As nearly one million Indian and Pakistani troops eyeball each other across the "Line of Control" that divides the disputed territory of Kashmir, the United States is again engaged in crisis diplomacy.

High State Department officials are due to visit India, following a reported phone conversation last week between President Bush and Indian Prime Minister Vajpayee. This latest crisis was sparked by a May 14 terrorist attack on an Indian military camp in Kashmir that killed over 30 Indians. The terrorists had movie theater tickets and other items that proved they had come from Pakistan.

Unlike previous terrorist incidents, it appears that India’s restraint is ending. The bad news for U.S. policy makers is that this latest terrorist attack on India could spark a larger and potentially nuclear conflict. But this same attack also can serve to strengthen U.S.-Indian strategic cooperation and give Washington, New Delhi and Islamabad more reasons to combat the sources of terror in Pakistan.

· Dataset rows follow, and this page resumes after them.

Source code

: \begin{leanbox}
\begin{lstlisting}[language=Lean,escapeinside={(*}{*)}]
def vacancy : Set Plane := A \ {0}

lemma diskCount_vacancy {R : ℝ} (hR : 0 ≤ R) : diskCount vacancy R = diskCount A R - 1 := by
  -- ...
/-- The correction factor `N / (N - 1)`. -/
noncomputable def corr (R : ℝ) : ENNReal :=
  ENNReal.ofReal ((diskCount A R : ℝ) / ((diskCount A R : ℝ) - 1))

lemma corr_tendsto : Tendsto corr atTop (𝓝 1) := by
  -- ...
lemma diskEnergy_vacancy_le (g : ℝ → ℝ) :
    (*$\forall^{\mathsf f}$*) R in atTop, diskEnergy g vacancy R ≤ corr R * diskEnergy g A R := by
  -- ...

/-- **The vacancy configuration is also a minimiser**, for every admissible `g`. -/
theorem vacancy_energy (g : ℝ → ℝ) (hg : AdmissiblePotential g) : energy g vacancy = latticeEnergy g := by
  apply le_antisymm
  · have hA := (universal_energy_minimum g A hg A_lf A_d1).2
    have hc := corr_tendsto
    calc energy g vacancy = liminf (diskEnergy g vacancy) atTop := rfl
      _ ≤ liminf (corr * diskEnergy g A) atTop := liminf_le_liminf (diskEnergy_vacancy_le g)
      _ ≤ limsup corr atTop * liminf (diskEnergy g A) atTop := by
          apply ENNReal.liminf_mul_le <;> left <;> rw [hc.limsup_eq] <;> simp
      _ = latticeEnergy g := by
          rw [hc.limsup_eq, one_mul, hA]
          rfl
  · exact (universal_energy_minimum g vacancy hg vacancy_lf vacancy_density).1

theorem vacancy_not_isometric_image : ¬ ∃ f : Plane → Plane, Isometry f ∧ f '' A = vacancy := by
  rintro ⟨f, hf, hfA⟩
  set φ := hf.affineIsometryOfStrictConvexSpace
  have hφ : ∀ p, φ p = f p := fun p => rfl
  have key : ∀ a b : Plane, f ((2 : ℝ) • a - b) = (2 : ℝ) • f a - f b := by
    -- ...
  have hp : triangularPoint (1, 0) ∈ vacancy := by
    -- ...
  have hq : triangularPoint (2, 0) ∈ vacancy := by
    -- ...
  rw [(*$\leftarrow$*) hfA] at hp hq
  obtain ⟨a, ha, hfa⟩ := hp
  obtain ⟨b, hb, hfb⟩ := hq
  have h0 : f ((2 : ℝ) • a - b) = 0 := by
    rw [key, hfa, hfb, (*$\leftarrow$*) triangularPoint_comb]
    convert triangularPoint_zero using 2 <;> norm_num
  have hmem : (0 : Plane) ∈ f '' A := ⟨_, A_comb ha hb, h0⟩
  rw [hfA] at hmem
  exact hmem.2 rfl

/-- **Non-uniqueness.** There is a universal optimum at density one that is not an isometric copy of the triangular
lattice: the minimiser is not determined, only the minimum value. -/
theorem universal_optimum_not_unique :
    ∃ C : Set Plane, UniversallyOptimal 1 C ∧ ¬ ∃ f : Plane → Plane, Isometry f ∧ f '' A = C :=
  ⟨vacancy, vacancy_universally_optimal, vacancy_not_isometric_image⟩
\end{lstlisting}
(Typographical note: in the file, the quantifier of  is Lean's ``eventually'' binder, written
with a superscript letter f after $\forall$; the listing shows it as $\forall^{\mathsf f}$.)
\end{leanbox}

This current crisis, however, requires both moral and strategic clarity from Washington: if war between India and Pakistan is to be avoided then terrorism must be defeated. If India decides to attack terrorist training camps in Pakistan’s portion of Kashmir, the U.S. should support India’s action.

So far, India has exercised commendable restraint. In October 2001, terrorists killed 40 people in an attack on the legislature in Srinigar, Kashmir. And on Dec.13, five Kashmiri terrorists entered the Indian parliament in New Delhi and killed seven people before being killed by Indian guards. For Indians, the Parliament attack was as heinous as Osama bin-Laden’s strike against Manhattan and the Pentagon was for Americans.

It is appropriate to view the defeat of terrorist sources in Pakistan as the necessary compliment to the U.S.-led campaign that eliminated Afghanistan’s bin-Laden-allied Taliban regime. This is necessary because radical Islamic forces in Pakistan--including elements of Pakistan’s powerful Inter Services Intelligence organization, and the Pakistani military which provided aid and support for the Taliban and bin Laden-- also support the terrorist networks waging war against India in Kashmir.

Defeating terrorism in Pakistan is also necessary to break the power of radical Islamic fundamentalism in Pakistan, if it is ever to resume democratic development.

Following longstanding Indian complaints that the U.S. did not view India’s war with Kashmiri-Pakistani terrorists through the same lens as Washington’s war with bin Laden and other terrorists, the Dec. 13 attack served to bring some balance.

In late December, President Bush blocked the assets of two Pakistani groups, the Lakshar-i-Taiba, a terrorist group, and the Umma Tameer-e-Nau, an ostensible chairity group that had in fact given nuclear weapons information to al-Qaeda. Bush’s decision was brave given the need for Pakistan’s cooperation in the War on Terrorism. To be sure, the defeat of the Taliban was also a defeat for the ISI and the supporters of radical fundamentalism in Pakistan. But for that cooperation, Pakistan is slated to receive $145 million in U.S. economic and military aid.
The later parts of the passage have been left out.